Vetmeduni Vienna, January 25th 2021:
Extension of “Monarchies and Hierarchies in Shaping Chromatin Landscapes” Special Research Programme funded by Austrian Science Fund FWF
Second funding period (2021-2025) for SFB F61 approved in the FWF Board meeting from 23rd to 25th of November 2020.
Summary of the Research Program
The STAT proteins are transcription factors with a central role in cell homeostasis, survival and differentiation. They are activated by the JAK kinases, including TYK2. Dysregulated STATs cause immune- or inflammation-related, metabolic and tumorigenic diseases but how STATs interact with chromatin is unknown. We have compiled a map of chromatin activity for all wildtype STATs, TYK2, oncogenic STAT5B and a kinase-inactive TYK2 mutant in primary immune cells and in structural cells under homeostatic, cytokine-induced and cell-transforming conditions and plan to use it to determine how JAK-STAT exerts its manifold effects.
The SFB groups hypothesise
- STATs and TYK2 cause chromatin remodeling in non-hematopoietic cells, defining their identity and shaping the interface of immune cells and stromal cells in homeostasis and disease (Christoph Bock, Mathias Müller, Birgit Strobl with all other consortium members)
- Homeostatic macrophages use STAT2/IRF9 to prime themselves for activation (Thomas Decker, Sylvia Knapp and Christoph Bock); signals from STAT1,3,5 drive the exit from and the return to homeostasis (Sylvia Knapp, Mathias Müller, Birgit Strobl, Thomas Decker and Christoph Bock)
- STAT5A and STAT5B are not equivalent but drive distinct developmental programs in haematopoietic and leukaemic cells (Veronika Sexl, Heidi Neubauer and Christoph Bock)
- The chromatin signatures of haematopoietic cancers are shaped by oncogenic STAT5, oncogenic STAT3 or a STAT3-CDK6 complex (Veronika Sexl, Heidi Neubauer and Christoph Bock)

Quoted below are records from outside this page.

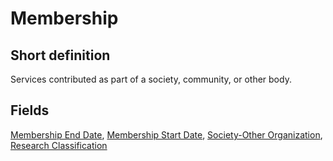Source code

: # Membership
## Short definition
Services contributed as part of a society, community, or other body.
## Fields
[Membership End Date](../Object-Fields/Membership/Membership%20End%20Date.md),
[Membership Start Date](../Object-Fields/Membership/Membership%20Start%20Date.md),
[Society-Other Organization](../Object-Fields/Membership/Society-Other%20Organization.md),
[Research Classification](../Object-Fields/Membership/Research%20Classification.md)
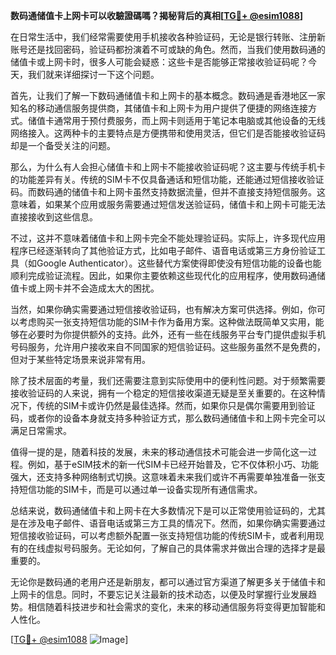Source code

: **数码通储值卡上网卡可以收驗證碼嗎？揭秘背后的真相[[TG💪+ @esim1088](https://t.me/s/esim1088)]**

在日常生活中，我们经常需要使用手机接收各种验证码，无论是银行转账、注册新账号还是找回密码，验证码都扮演着不可或缺的角色。然而，当我们使用数码通的储值卡或上网卡时，很多人可能会疑惑：这些卡是否能够正常接收验证码呢？今天，我们就来详细探讨一下这个问题。

首先，让我们了解一下数码通储值卡和上网卡的基本概念。数码通是香港地区一家知名的移动通信服务提供商，其储值卡和上网卡为用户提供了便捷的网络连接方式。储值卡通常用于预付费服务，而上网卡则适用于笔记本电脑或其他设备的无线网络接入。这两种卡的主要特点是方便携带和使用灵活，但它们是否能接收验证码却是一个备受关注的问题。

那么，为什么有人会担心储值卡和上网卡不能接收验证码呢？这主要与传统手机卡的功能差异有关。传统的SIM卡不仅具备通话和短信功能，还能通过短信接收验证码。而数码通的储值卡和上网卡虽然支持数据流量，但并不直接支持短信服务。这意味着，如果某个应用或服务需要通过短信发送验证码，储值卡和上网卡可能无法直接接收到这些信息。

不过，这并不意味着储值卡和上网卡完全不能处理验证码。实际上，许多现代应用程序已经逐渐转向了其他验证方式，比如电子邮件、语音电话或第三方身份验证工具（如Google Authenticator）。这些替代方案使得即使没有短信功能的设备也能顺利完成验证流程。因此，如果你主要依赖这些现代化的应用程序，使用数码通储值卡或上网卡并不会造成太大的困扰。

当然，如果你确实需要通过短信接收验证码，也有解决方案可供选择。例如，你可以考虑购买一张支持短信功能的SIM卡作为备用方案。这种做法既简单又实用，能够在必要时为你提供额外的支持。此外，还有一些在线服务平台专门提供虚拟手机号码服务，允许用户接收来自不同国家的短信验证码。这些服务虽然不是免费的，但对于某些特定场景来说非常有用。

除了技术层面的考量，我们还需要注意到实际使用中的便利性问题。对于频繁需要接收验证码的人来说，拥有一个稳定的短信接收渠道无疑是至关重要的。在这种情况下，传统的SIM卡或许仍然是最佳选择。然而，如果你只是偶尔需要用到验证码，或者你的设备本身就支持多种验证方式，那么数码通储值卡和上网卡完全可以满足日常需求。

值得一提的是，随着科技的发展，未来的移动通信技术可能会进一步简化这一过程。例如，基于eSIM技术的新一代SIM卡已经开始普及，它不仅体积小巧、功能强大，还支持多种网络制式切换。这意味着未来我们或许不再需要单独准备一张支持短信功能的SIM卡，而是可以通过单一设备实现所有通信需求。

总结来说，数码通储值卡和上网卡在大多数情况下是可以正常使用验证码的，尤其是在涉及电子邮件、语音电话或第三方工具的情况下。然而，如果你确实需要通过短信接收验证码，可以考虑额外配置一张支持短信功能的传统SIM卡，或者利用现有的在线虚拟号码服务。无论如何，了解自己的具体需求并做出合理的选择才是最重要的。

无论你是数码通的老用户还是新朋友，都可以通过官方渠道了解更多关于储值卡和上网卡的信息。同时，不要忘记关注最新的技术动态，以便及时掌握行业发展趋势。相信随着科技进步和社会需求的变化，未来的移动通信服务将变得更加智能和人性化。

[[TG💪+ @esim1088](https://t.me/s/esim1088) ![Image](https://i.postimg.cc/4NQfJmqS/Snipaste-2025-05-13-00-14-12.png)]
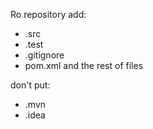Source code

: Ro repository add:
- .src
- .test
- .gitignore
- pom.xml and the rest of files

don't put:
- .mvn
- .idea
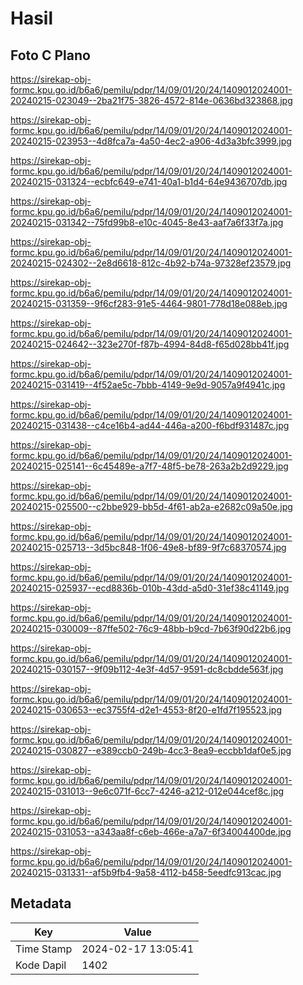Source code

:# Hasil

## Foto C Plano

https://sirekap-obj-formc.kpu.go.id/b6a6/pemilu/pdpr/14/09/01/20/24/1409012024001-20240215-023049--2ba21f75-3826-4572-814e-0636bd323868.jpg

https://sirekap-obj-formc.kpu.go.id/b6a6/pemilu/pdpr/14/09/01/20/24/1409012024001-20240215-023953--4d8fca7a-4a50-4ec2-a906-4d3a3bfc3999.jpg

https://sirekap-obj-formc.kpu.go.id/b6a6/pemilu/pdpr/14/09/01/20/24/1409012024001-20240215-031324--ecbfc649-e741-40a1-b1d4-64e9436707db.jpg

https://sirekap-obj-formc.kpu.go.id/b6a6/pemilu/pdpr/14/09/01/20/24/1409012024001-20240215-031342--75fd99b8-e10c-4045-8e43-aaf7a6f33f7a.jpg

https://sirekap-obj-formc.kpu.go.id/b6a6/pemilu/pdpr/14/09/01/20/24/1409012024001-20240215-024302--2e8d6618-812c-4b92-b74a-97328ef23579.jpg

https://sirekap-obj-formc.kpu.go.id/b6a6/pemilu/pdpr/14/09/01/20/24/1409012024001-20240215-031359--9f6cf283-91e5-4464-9801-778d18e088eb.jpg

https://sirekap-obj-formc.kpu.go.id/b6a6/pemilu/pdpr/14/09/01/20/24/1409012024001-20240215-024642--323e270f-f87b-4994-84d8-f65d028bb41f.jpg

https://sirekap-obj-formc.kpu.go.id/b6a6/pemilu/pdpr/14/09/01/20/24/1409012024001-20240215-031419--4f52ae5c-7bbb-4149-9e9d-9057a9f4941c.jpg

https://sirekap-obj-formc.kpu.go.id/b6a6/pemilu/pdpr/14/09/01/20/24/1409012024001-20240215-031438--c4ce16b4-ad44-446a-a200-f6bdf931487c.jpg

https://sirekap-obj-formc.kpu.go.id/b6a6/pemilu/pdpr/14/09/01/20/24/1409012024001-20240215-025141--6c45489e-a7f7-48f5-be78-263a2b2d9229.jpg

https://sirekap-obj-formc.kpu.go.id/b6a6/pemilu/pdpr/14/09/01/20/24/1409012024001-20240215-025500--c2bbe929-bb5d-4f61-ab2a-e2682c09a50e.jpg

https://sirekap-obj-formc.kpu.go.id/b6a6/pemilu/pdpr/14/09/01/20/24/1409012024001-20240215-025713--3d5bc848-1f06-49e8-bf89-9f7c68370574.jpg

https://sirekap-obj-formc.kpu.go.id/b6a6/pemilu/pdpr/14/09/01/20/24/1409012024001-20240215-025937--ecd8836b-010b-43dd-a5d0-31ef38c41149.jpg

https://sirekap-obj-formc.kpu.go.id/b6a6/pemilu/pdpr/14/09/01/20/24/1409012024001-20240215-030009--87ffe502-76c9-48bb-b9cd-7b63f90d22b6.jpg

https://sirekap-obj-formc.kpu.go.id/b6a6/pemilu/pdpr/14/09/01/20/24/1409012024001-20240215-030157--9f09b112-4e3f-4d57-9591-dc8cbdde563f.jpg

https://sirekap-obj-formc.kpu.go.id/b6a6/pemilu/pdpr/14/09/01/20/24/1409012024001-20240215-030653--ec3755f4-d2e1-4553-8f20-e1fd7f195523.jpg

https://sirekap-obj-formc.kpu.go.id/b6a6/pemilu/pdpr/14/09/01/20/24/1409012024001-20240215-030827--e389ccb0-249b-4cc3-8ea9-eccbb1daf0e5.jpg

https://sirekap-obj-formc.kpu.go.id/b6a6/pemilu/pdpr/14/09/01/20/24/1409012024001-20240215-031013--9e6c071f-6cc7-4246-a212-012e044cef8c.jpg

https://sirekap-obj-formc.kpu.go.id/b6a6/pemilu/pdpr/14/09/01/20/24/1409012024001-20240215-031053--a343aa8f-c6eb-466e-a7a7-6f34004400de.jpg

https://sirekap-obj-formc.kpu.go.id/b6a6/pemilu/pdpr/14/09/01/20/24/1409012024001-20240215-031331--af5b9fb4-9a58-4112-b458-5eedfc913cac.jpg


## Metadata

| Key        | Value               |
| ---------- | ------------------- |
| Time Stamp | 2024-02-17 13:05:41 |
| Kode Dapil | 1402                |



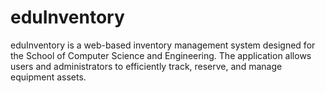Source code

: # eduInventory
eduInventory is a web-based inventory management system designed for the School of Computer Science and Engineering. The application allows users and administrators to efficiently track, reserve, and manage equipment assets.
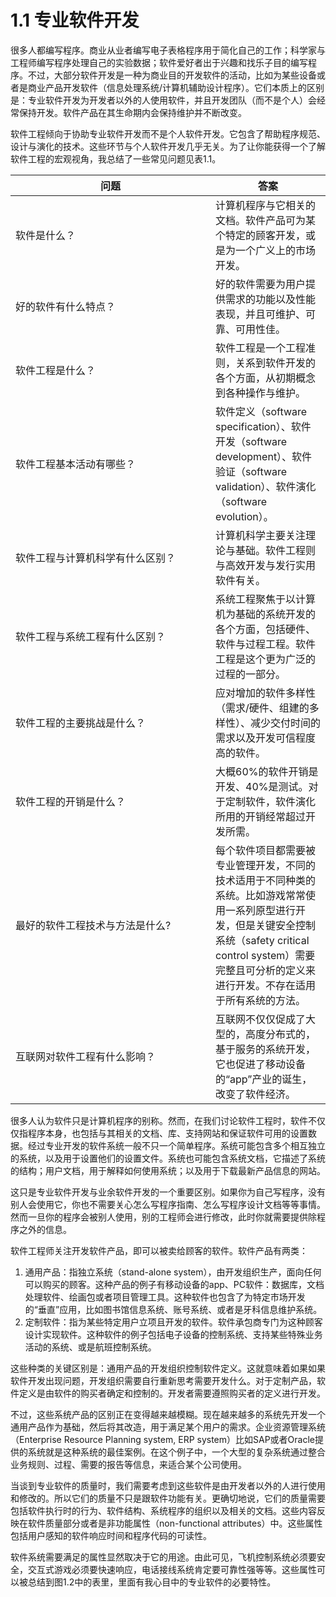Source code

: # 1.1 专业软件开发

很多人都编写程序。商业从业者编写电子表格程序用于简化自己的工作；科学家与工程师编写程序处理自己的实验数据；软件爱好者出于兴趣和找乐子目的编写程序。不过，大部分软件开发是一种为商业目的开发软件的活动，比如为某些设备或者是商业产品开发软件（信息处理系统/计算机辅助设计程序）。它们本质上的区别是：专业软件开发为开发者以外的人使用软件，并且开发团队（而不是个人）会经常保持开发。软件产品在其生命期内会保持维护并不断改变。

软件工程倾向于协助专业软件开发而不是个人软件开发。它包含了帮助程序规范、设计与演化的技术。这些环节与个人软件开发几乎无关。为了让你能获得一个了解软件工程的宏观视角，我总结了一些常见问题见表1.1。

<table data-header-hidden data-full-width="false"><thead><tr><th width="304">问题</th><th>答案</th></tr></thead><tbody><tr><td>软件是什么？</td><td>计算机程序与它相关的文档。软件产品可为某个特定的顾客开发，或是为一个广义上的市场开发。</td></tr><tr><td>好的软件有什么特点？</td><td>好的软件需要为用户提供需求的功能以及性能表现，并且可维护、可靠、可用性佳。</td></tr><tr><td>软件工程是什么？</td><td>软件工程是一个工程准则，关系到软件开发的各个方面，从初期概念到各种操作与维护。</td></tr><tr><td>软件工程基本活动有哪些？</td><td>软件定义（software specification）、软件开发（software development）、软件验证（software validation）、软件演化（software evolution）。</td></tr><tr><td>软件工程与计算机科学有什么区别？</td><td>计算机科学主要关注理论与基础。软件工程则与高效开发与发行实用软件有关。</td></tr><tr><td>软件工程与系统工程有什么区别？</td><td>系统工程聚焦于以计算机为基础的系统开发的各个方面，包括硬件、软件与过程工程。软件工程是这个更为广泛的过程的一部分。</td></tr><tr><td>软件工程的主要挑战是什么？</td><td>应对增加的软件多样性（需求/硬件、组建的多样性）、减少交付时间的需求以及开发可信程度高的软件。</td></tr><tr><td>软件工程的开销是什么？</td><td>大概60%的软件开销是开发、40%是测试。对于定制软件，软件演化所用的开销经常超过开发所需。</td></tr><tr><td>最好的软件工程技术与方法是什么?</td><td>每个软件项目都需要被专业管理开发，不同的技术适用于不同种类的系统。比如游戏常常使用一系列原型进行开发，但是关键安全控制系统（safety critical control system）需要完整且可分析的定义来进行开发。不存在适用于所有系统的方法。</td></tr><tr><td>互联网对软件工程有什么影响？</td><td>互联网不仅仅促成了大型的，高度分布式的，基于服务的系统开发，它也促进了移动设备的“app”产业的诞生，改变了软件经济。</td></tr></tbody></table>

很多人认为软件只是计算机程序的别称。然而，在我们讨论软件工程时，软件不仅仅指程序本身，也包括与其相关的文档、库、支持网站和保证软件可用的设置数据。经过专业开发的软件系统一般不只一个简单程序。系统可能包含多个相互独立的系统，以及用于设置他们的设置文件。系统也可能包含系统文档，它描述了系统的结构；用户文档，用于解释如何使用系统；以及用于下载最新产品信息的网站。

这只是专业软件开发与业余软件开发的一个重要区别。如果你为自己写程序，没有别人会使用它，你也不需要关心怎么写程序指南、怎么写程序设计文档等等事情。然而一旦你的程序会被别人使用，别的工程师会进行修改，此时你就需要提供除程序之外的信息。

软件工程师关注开发软件产品，即可以被卖给顾客的软件。软件产品有两类：

1. 通用产品：指独立系统（stand-alone system），由开发组织生产，面向任何可以购买的顾客。这种产品的例子有移动设备的app、PC软件：数据库，文档处理软件、绘画包或者项目管理工具。这种软件也包含了为特定市场开发的“垂直”应用，比如图书馆信息系统、账号系统、或者是牙科信息维护系统。
2. 定制软件：指为某些特定用户立项且开发的软件。软件承包商专门为这种顾客设计实现软件。这种软件的例子包括电子设备的控制系统、支持某些特殊业务活动的系统、或是航班控制系统。

这些种类的关键区别是：通用产品的开发组织控制软件定义。这就意味着如果如果软件开发出现问题，开发组织需要自行重新思考需要开发什么。对于定制产品，软件定义是由软件的购买者确定和控制的。开发者需要遵照购买者的定义进行开发。

不过，这些系统产品的区别正在变得越来越模糊。现在越来越多的系统先开发一个通用产品作为基础，然后将其改造，用于满足某个用户的需求。企业资源管理系统（Enterprise Resource Planning system, ERP system）比如SAP或者Oracle提供的系统就是这种系统的最佳案例。在这个例子中，一个大型的复杂系统通过整合业务规则、过程、需要的报告等信息，来适合某个公司使用。

当谈到专业软件的质量时，我们需要考虑到这些软件是由开发者以外的人进行使用和修改的。所以它们的质量不只是跟软件功能有关。更确切地说，它们的质量需要包括软件执行时的行为、软件结构、系统程序的组织以及相关的文档。这些内容反映在软件质量部分或者是非功能属性（non-functional attributes）中。这些属性包括用户感知的软件响应时间和程序代码的可读性。

软件系统需要满足的属性显然取决于它的用途。由此可见，飞机控制系统必须要安全，交互式游戏必须要快速响应，电话接线系统肯定要可靠性强等等。这些属性可以被总结到图1.2中的表里，里面有我心目中的专业软件的必要特性。

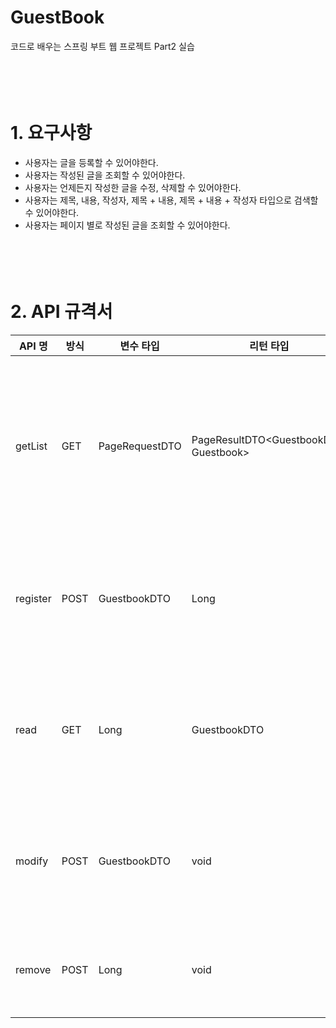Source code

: # GuestBook
코드로 배우는 스프링 부트 웹 프로젝트 Part2 실습
<br /><br /><br /><br /><br />
# 1. 요구사항
* 사용자는 글을 등록할 수 있어야한다.
* 사용자는 작성된 글을 조회할 수 있어야한다.
* 사용자는 언제든지 작성한 글을 수정, 삭제할 수 있어야한다.
* 사용자는 제목, 내용, 작성자, 제목 + 내용, 제목 + 내용 + 작성자 타입으로 검색할 수 있어야한다.
* 사용자는 페이지 별로 작성된 글을 조회할 수 있어야한다.
<br /><br /><br /><br /><br />
# 2. API 규격서
| API 명  | 방식 | 변수 타입 | 리턴 타입  | API 설명 | API 작동원리 |
| ------------- | --------- | ------------- | ------------- | ------------- | ------------- | 
| getList  |  GET  | PageRequestDTO  | PageResultDTO<GuestbookDTO, Guestbook>  | PageRequestDTO에 page 번호와 검색 조건 type, keyword를 서버에게 요청하여 해당 결과를 얻을 수 있다. 이때 결과는 QueryDSL을 이용하여 데이터베이스에서 해당 조건에 맞는 데이터를 추출하여 가져온다. | page=4&type=t&keyword=9 (요청)<br /><br />PageRequestDTO (저장) <br /><br /> PageResultDTO (전달)
| register  | POST  | GuestbookDTO  | Long  |  사용자는 글을 작성하여 서버에 POST 방식으로 DTO 데이터를 전달하고, 서버는 해당 데이터를 Entity로 변환하여 데이터베이스에 저장한다. | title='test', content='test', writer='test' (전달) <br /><br /> GuestbookDTO (저장) <br /><br /> dtoToEntity (데이터 저장)|
| read | GET | Long | GuestbookDTO | 등록된 글을 클릭하면 해당 gno에 맞게 데이터베이스에서 해당 Entity를 DTO로 변환하여 반환해준다. 이때, 해당 gno에 맞는 Entity가 없으면 null을 반환한다. | gno = 123 (요청) <br /><br /> finById (데이터 탐색) <br /><br /> GuestbookDTO (저장 후 전달)
| modify | POST | GuestbookDTO | void | 등록된 글을 수정하여 해당 데이터를 DTO 형태로 저장하여 POST 방식으로 서버에게 전달하면 서버는 DTO를 참조하여 데이터를 수정한다. | title='modify' content='modify' (전달) <br /><br /> GuestbookDTO (저장) <br /><br /> findById (데이터 탐색) <br /><br /> dtoToEntity (수정 후 저장)
| remove | POST | Long | void | 사용자는 작성된 글의 gno를 서버에 전달하여 서버는 해당 gno를 데이터베이스를 탐색하여 찾아 삭제한다. | gno=123 (전달) <br /><br /> deleteById (탐색 후 삭제)
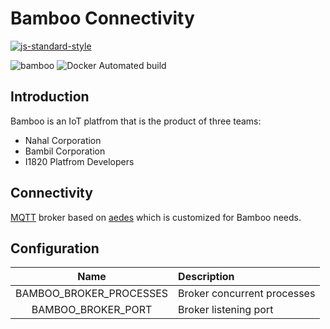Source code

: # Bamboo Connectivity
[![js-standard-style](https://cdn.rawgit.com/feross/standard/master/badge.svg)](http://standardjs.com)

![bamboo](https://img.shields.io/badge/bambil-bamboo-orange.svg?style=flat-square)
![Docker Automated build](https://img.shields.io/docker/automated/ibamboo/connectivity.svg?style=flat-square)

## Introduction
Bamboo is an IoT platfrom that is the product of three teams:

* Nahal Corporation
* Bambil Corporation
* I1820 Platfrom Developers

## Connectivity
[MQTT](http://mqtt.org/) broker based on [aedes](https://github.com/mcollina/aedes)
which is customized for Bamboo needs.

## Configuration

| Name                    | Description           |
|:-----------------------:|:--------------------- |
| BAMBOO_BROKER_PROCESSES | Broker concurrent processes |
| BAMBOO_BROKER_PORT | Broker listening port |
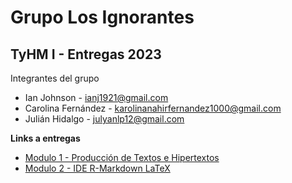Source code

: # Grupo Los Ignorantes
## TyHM I - Entregas 2023
Integrantes del grupo
* Ian Johnson - <ianj1921@gmail.com>
* Carolina Fernández - <karolinanahirfernandez1000@gmail.com>
* Julián Hidalgo - <julyanlp12@gmail.com>

<b>Links a entregas</b>
* <a href="https://github.com/ian-johnson183/Los-Ignorantes/tree/main/Modulo1" target="_BLANK">Modulo 1 - Producción de Textos e Hipertextos</a><br>
* <a href="https://github.com/ian-johnson183/Los-Ignorantes/tree/main/Modulo2" target="_BLANK">Modulo 2 - IDE R-Markdown LaTeX</a><br>


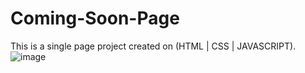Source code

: # Coming-Soon-Page
This is a single page project created on (HTML | CSS | JAVASCRIPT).
![image](https://user-images.githubusercontent.com/34601663/201876917-e29de9b4-8196-4657-ad77-3be97771ba10.png)

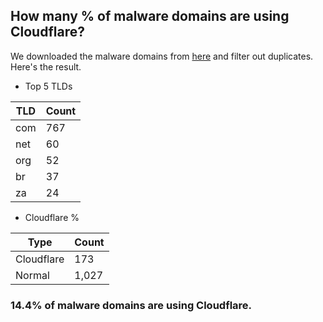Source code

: ## How many % of malware domains are using Cloudflare?


We downloaded the malware domains from [here](https://urlhaus.abuse.ch) and filter out duplicates.
Here's the result.


[//]: # (start replacement)


- Top 5 TLDs

| TLD | Count |
| --- | --- |
| com | 767 |
| net | 60 |
| org | 52 |
| br | 37 |
| za | 24 |


- Cloudflare %

| Type | Count |
| --- | --- |
| Cloudflare | 173 |
| Normal | 1,027 |


### 14.4% of malware domains are using Cloudflare.
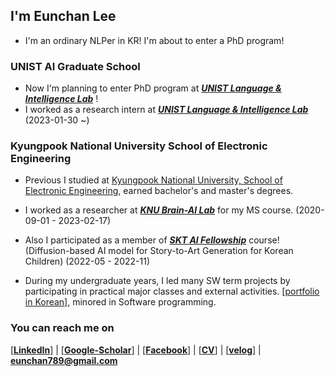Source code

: 
## I'm Eunchan Lee

- I'm an ordinary NLPer in KR! I'm about to enter a PhD program!

### UNIST AI Graduate School
- Now I'm planning to enter PhD program at ***[UNIST Language & Intelligence Lab](https://sites.google.com/view/language-intelligence-lab/home?authuser=0)*** !
- I worked as a research intern at ***[UNIST Language & Intelligence Lab](https://sites.google.com/view/language-intelligence-lab/home?authuser=0)*** (2023-01-30 ~)

### Kyungpook National University School of Electronic Engineering

- Previous I studied at [Kyungpook National University, School of Electronic Engineering](https://see.knu.ac.kr/), earned bachelor's and master's degrees. 


- I worked as a researcher at ***[KNU Brain-AI Lab](https://knu-brainai.github.io/)*** for my MS course. (2020-09-01 - 2023-02-17)

- Also I participated as a member of ***[SKT AI Fellowship](https://www.sktuniv.com/)*** course! (Diffusion-based AI model for Story-to-Art Generation for Korean Children) (2022-05 - 2022-11)

- During my undergraduate years, I led many SW term projects by participating in practical major classes and external activities. [[portfolio in Korean]](https://github.com/purang2/SW2020eval), minored in Software programming. 

<!--

🎼 Personelly I Like..
- Listen to Boy Bandsound Music (*I Recommend you: [LUCY](https://www.youtube.com/channel/UCnXwXrQ8KIBoV8k1T3xGznw), [Ha Hyun-sang](https://www.youtube.com/@HyunSangHA_OFFICIAL), [Official Hige Dandism](https://www.youtube.com/@officialhigedandism), [NFlying](https://www.youtube.com/@nflyingofficial), CNBLUE, DAY6, DAYBREAK ...*)
- Sing a song 
- Read Books
- Iced Americano everyday..

-->


### You can reach me on

[[**LinkedIn**]](https://www.linkedin.com/in/eunchan-lee-a21953209/) | [[**Google-Scholar**]](https://scholar.google.com/citations?user=stfV6M8AAAAJ&hl=ko) | [[**Facebook**]](https://www.facebook.com/profile.php?id=100003388221714) |  [[**CV**]](https://github.com/purang2/purang2/blob/main/cv%20(7).pdf) | [[**velog**]](https://velog.io/@purang2) | **eunchan789@gmail.com**




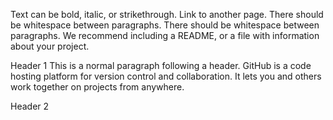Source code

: Text can be bold, italic, or strikethrough.
Link to another page.
There should be whitespace between paragraphs.
There should be whitespace between paragraphs. We recommend including a README, or a file with information about your project.

Header 1
This is a normal paragraph following a header. GitHub is a code hosting platform for version control and collaboration. It lets you and others work together on projects from anywhere.

Header 2
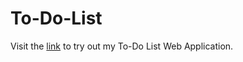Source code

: # To-Do-List

Visit the [link](https://chsc-1053.github.io/projects.html) to try out my To-Do List Web Application.
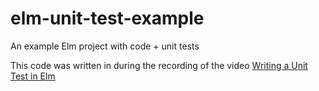 # elm-unit-test-example
An example Elm project with code + unit tests

This code was written in during the recording of the video [Writing a Unit Test in Elm](https://www.youtube.com/embed/GNHOyHbGUlg)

- TYK2 determines cell fate by regulating both transcriptional and post-transcriptional processes (Birgit Strobl, Mathias Müller and Christoph Bock with Thomas Decker).
Much of the current work on signal transduction in disease conditions (e.g. during infection, transformation or drug treatment) is based on an outdated understanding of the homeostatic healthy condition. By providing a fine-scale and cell-specific definition, our work will cause a comprehensive (re-)evaluation of the early stages of perturbations and the return to homeostasis. The approach is completely novel and will revolutionize our understanding of cellular memory and the progression/resolution of disease.